- **What is required**:
Below are the entries to work from; restate word for word the portion that opens with the line containing "- Fast array operations" and closes with the line containing "### **8. Sentence Transformers**", keeping both.

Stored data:
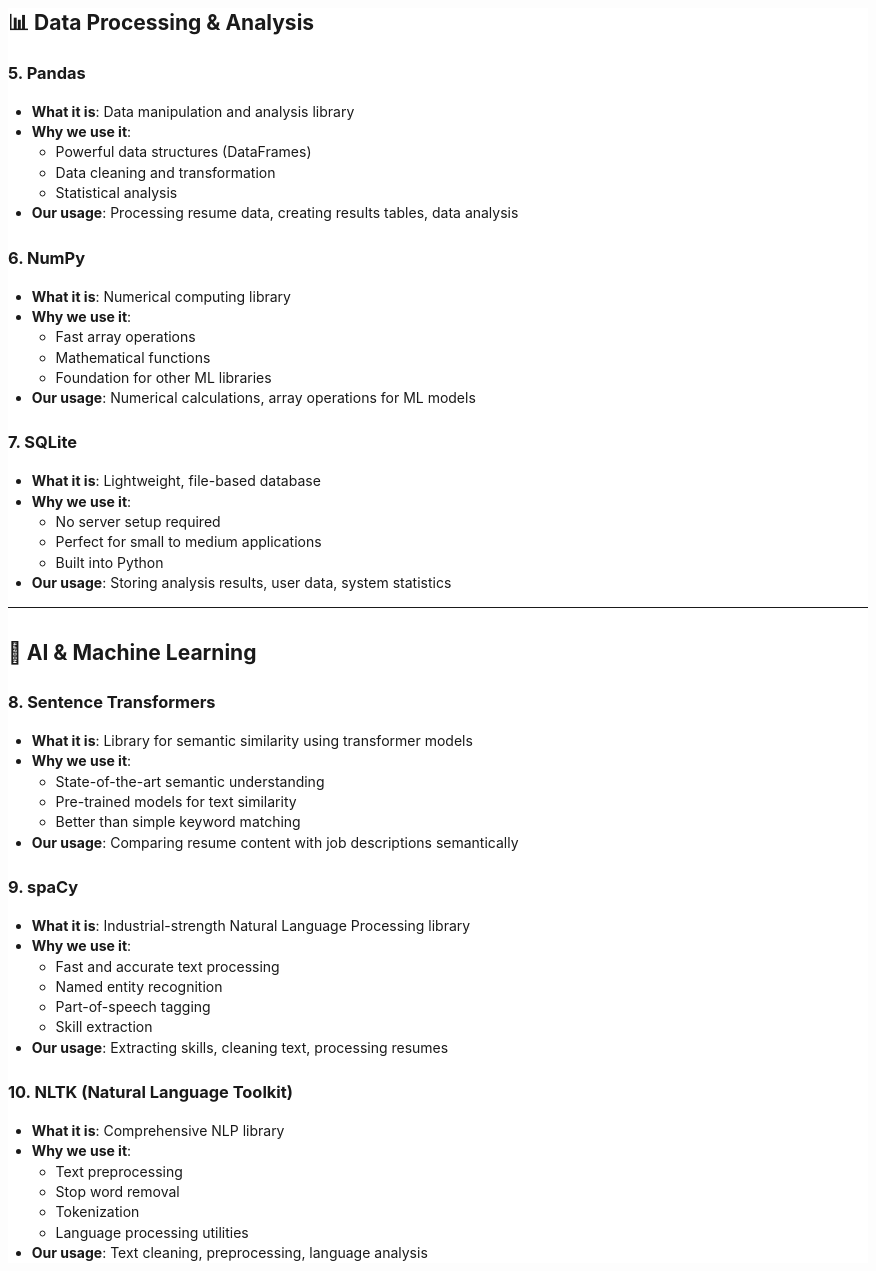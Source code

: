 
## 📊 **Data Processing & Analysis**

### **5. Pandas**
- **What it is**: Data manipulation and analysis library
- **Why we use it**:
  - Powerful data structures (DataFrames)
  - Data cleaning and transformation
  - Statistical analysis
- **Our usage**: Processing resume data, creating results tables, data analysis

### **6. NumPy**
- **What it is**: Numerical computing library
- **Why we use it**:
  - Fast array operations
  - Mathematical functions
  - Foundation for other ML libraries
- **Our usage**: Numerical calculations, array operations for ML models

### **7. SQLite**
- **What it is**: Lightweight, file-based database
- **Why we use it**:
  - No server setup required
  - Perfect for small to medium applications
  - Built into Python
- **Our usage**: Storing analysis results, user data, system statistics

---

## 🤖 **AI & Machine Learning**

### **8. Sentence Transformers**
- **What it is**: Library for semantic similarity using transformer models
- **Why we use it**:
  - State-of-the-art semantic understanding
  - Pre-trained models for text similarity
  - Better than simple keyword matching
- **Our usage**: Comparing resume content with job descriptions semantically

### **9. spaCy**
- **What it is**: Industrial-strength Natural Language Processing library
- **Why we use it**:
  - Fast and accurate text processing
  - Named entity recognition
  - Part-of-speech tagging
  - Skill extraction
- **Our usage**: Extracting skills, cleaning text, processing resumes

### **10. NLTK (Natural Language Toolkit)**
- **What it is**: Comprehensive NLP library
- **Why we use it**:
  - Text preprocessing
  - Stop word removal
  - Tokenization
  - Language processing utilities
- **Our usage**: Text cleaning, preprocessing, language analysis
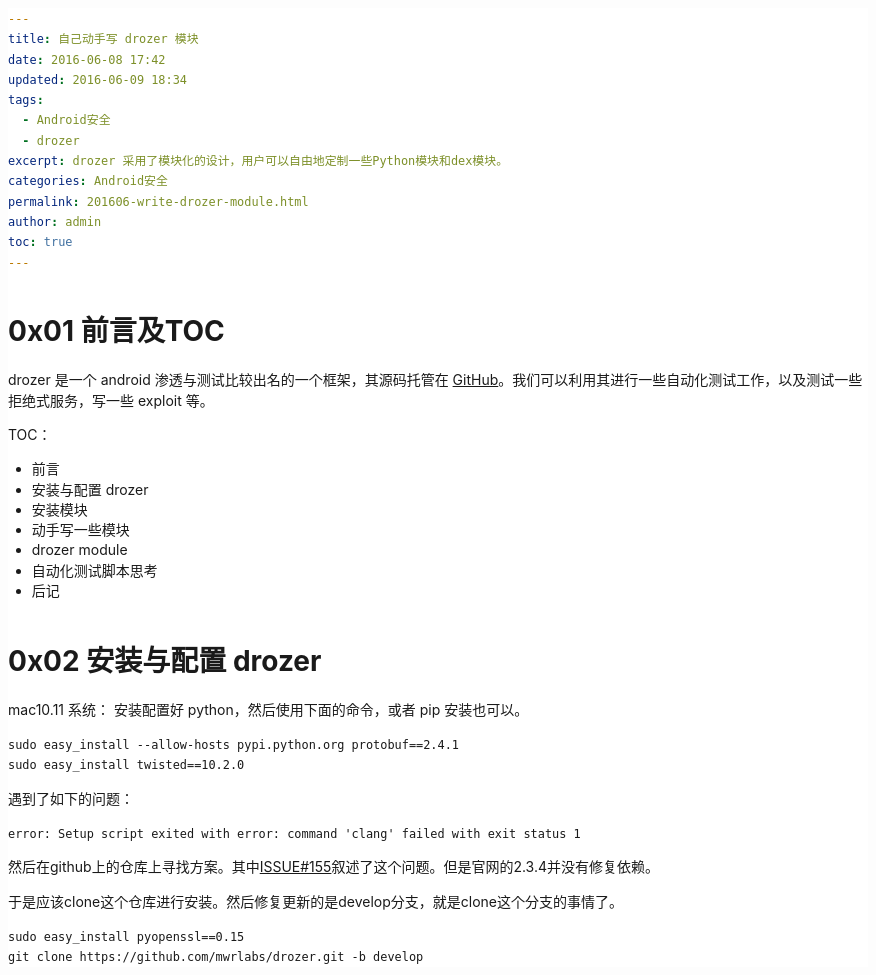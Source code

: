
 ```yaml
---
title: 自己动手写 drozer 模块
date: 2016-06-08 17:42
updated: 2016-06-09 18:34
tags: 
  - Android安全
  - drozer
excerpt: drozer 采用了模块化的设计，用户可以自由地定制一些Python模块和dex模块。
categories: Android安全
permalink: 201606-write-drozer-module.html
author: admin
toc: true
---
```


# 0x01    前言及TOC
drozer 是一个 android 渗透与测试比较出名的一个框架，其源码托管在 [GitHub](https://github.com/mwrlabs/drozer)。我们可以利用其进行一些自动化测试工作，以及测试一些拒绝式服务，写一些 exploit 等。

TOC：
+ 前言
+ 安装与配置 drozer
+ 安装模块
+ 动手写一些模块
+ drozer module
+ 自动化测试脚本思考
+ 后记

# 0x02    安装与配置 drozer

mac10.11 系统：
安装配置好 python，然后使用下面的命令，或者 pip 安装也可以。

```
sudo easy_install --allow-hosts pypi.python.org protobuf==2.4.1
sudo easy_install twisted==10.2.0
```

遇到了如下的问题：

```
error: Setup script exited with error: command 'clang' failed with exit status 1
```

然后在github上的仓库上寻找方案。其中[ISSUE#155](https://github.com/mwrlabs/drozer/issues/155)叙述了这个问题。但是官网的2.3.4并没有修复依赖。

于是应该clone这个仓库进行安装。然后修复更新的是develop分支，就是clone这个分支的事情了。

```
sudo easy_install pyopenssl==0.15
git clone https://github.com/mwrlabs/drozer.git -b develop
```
---
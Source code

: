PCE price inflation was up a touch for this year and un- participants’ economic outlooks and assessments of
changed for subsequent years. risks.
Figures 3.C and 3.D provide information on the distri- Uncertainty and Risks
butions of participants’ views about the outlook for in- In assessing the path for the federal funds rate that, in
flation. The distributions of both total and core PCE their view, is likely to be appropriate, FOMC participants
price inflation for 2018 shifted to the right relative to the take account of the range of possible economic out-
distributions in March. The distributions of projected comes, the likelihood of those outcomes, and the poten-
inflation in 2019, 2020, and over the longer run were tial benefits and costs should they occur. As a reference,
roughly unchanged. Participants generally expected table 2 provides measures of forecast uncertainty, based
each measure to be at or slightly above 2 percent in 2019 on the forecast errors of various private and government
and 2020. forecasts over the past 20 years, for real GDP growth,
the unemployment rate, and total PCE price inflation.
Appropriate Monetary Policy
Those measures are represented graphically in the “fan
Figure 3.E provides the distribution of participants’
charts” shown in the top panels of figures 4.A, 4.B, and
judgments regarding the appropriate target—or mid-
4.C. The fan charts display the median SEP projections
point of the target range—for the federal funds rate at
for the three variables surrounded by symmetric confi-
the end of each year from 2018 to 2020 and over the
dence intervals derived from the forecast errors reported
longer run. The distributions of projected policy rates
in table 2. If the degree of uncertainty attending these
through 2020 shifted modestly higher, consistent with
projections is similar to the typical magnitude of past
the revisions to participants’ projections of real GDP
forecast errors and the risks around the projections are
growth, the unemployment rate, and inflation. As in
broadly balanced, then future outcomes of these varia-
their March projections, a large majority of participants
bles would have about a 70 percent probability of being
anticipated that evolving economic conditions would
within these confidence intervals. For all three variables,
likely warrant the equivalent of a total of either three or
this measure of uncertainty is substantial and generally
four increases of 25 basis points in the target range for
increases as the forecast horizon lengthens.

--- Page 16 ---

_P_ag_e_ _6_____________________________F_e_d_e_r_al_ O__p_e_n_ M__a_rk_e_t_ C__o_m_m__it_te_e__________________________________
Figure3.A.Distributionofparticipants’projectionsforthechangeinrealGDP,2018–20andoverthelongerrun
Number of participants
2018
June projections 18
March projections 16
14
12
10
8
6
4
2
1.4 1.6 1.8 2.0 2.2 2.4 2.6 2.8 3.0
* * *
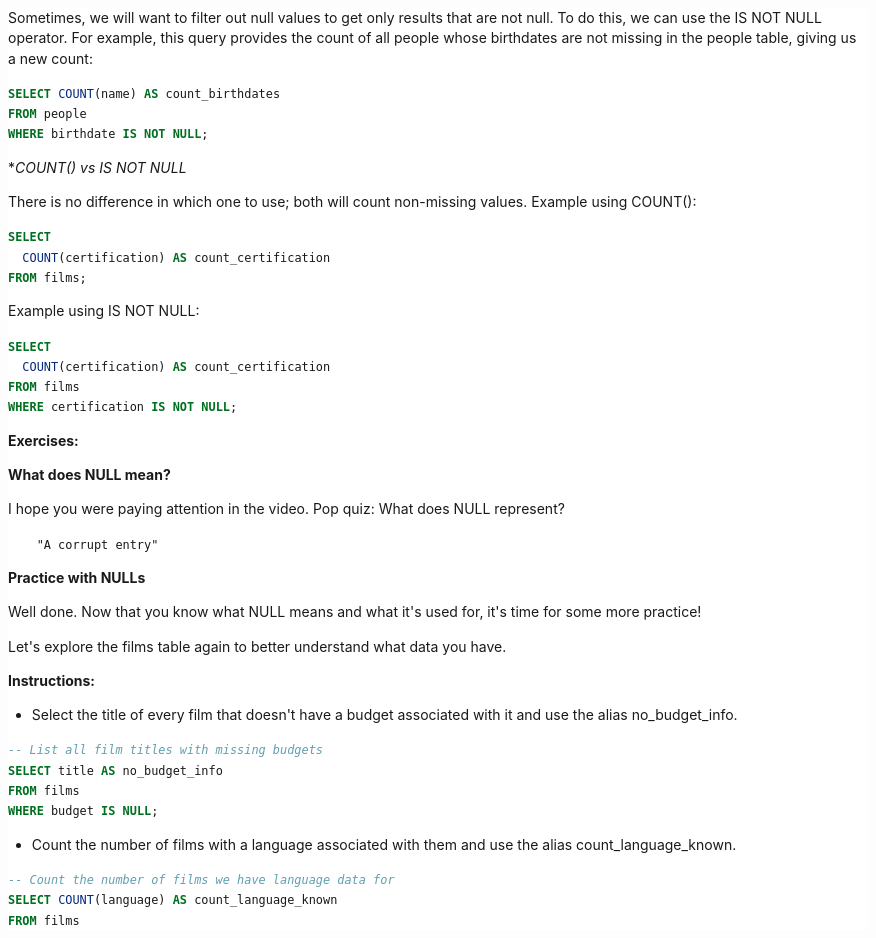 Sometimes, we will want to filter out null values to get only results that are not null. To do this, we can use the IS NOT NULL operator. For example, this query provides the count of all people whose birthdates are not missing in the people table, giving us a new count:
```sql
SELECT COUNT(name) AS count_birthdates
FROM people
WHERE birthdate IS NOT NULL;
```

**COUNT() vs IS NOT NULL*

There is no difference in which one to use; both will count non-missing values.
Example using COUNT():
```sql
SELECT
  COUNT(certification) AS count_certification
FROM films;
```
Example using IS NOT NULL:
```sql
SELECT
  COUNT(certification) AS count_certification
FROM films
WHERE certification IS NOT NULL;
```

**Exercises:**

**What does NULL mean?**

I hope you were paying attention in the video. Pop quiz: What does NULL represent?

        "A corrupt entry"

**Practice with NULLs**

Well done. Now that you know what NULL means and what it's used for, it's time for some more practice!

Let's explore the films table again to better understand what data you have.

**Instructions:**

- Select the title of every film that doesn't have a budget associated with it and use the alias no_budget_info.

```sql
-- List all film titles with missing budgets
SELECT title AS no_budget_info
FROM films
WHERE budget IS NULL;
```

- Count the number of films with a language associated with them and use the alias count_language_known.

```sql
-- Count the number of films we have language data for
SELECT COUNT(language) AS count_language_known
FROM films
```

- **Answer below**:
  - Fast array operations
  - Mathematical functions
  - Foundation for other ML libraries
- **Our usage**: Numerical calculations, array operations for ML models

### **7. SQLite**
- **What it is**: Lightweight, file-based database
- **Why we use it**:
  - No server setup required
  - Perfect for small to medium applications
  - Built into Python
- **Our usage**: Storing analysis results, user data, system statistics

---

## 🤖 **AI & Machine Learning**

### **8. Sentence Transformers**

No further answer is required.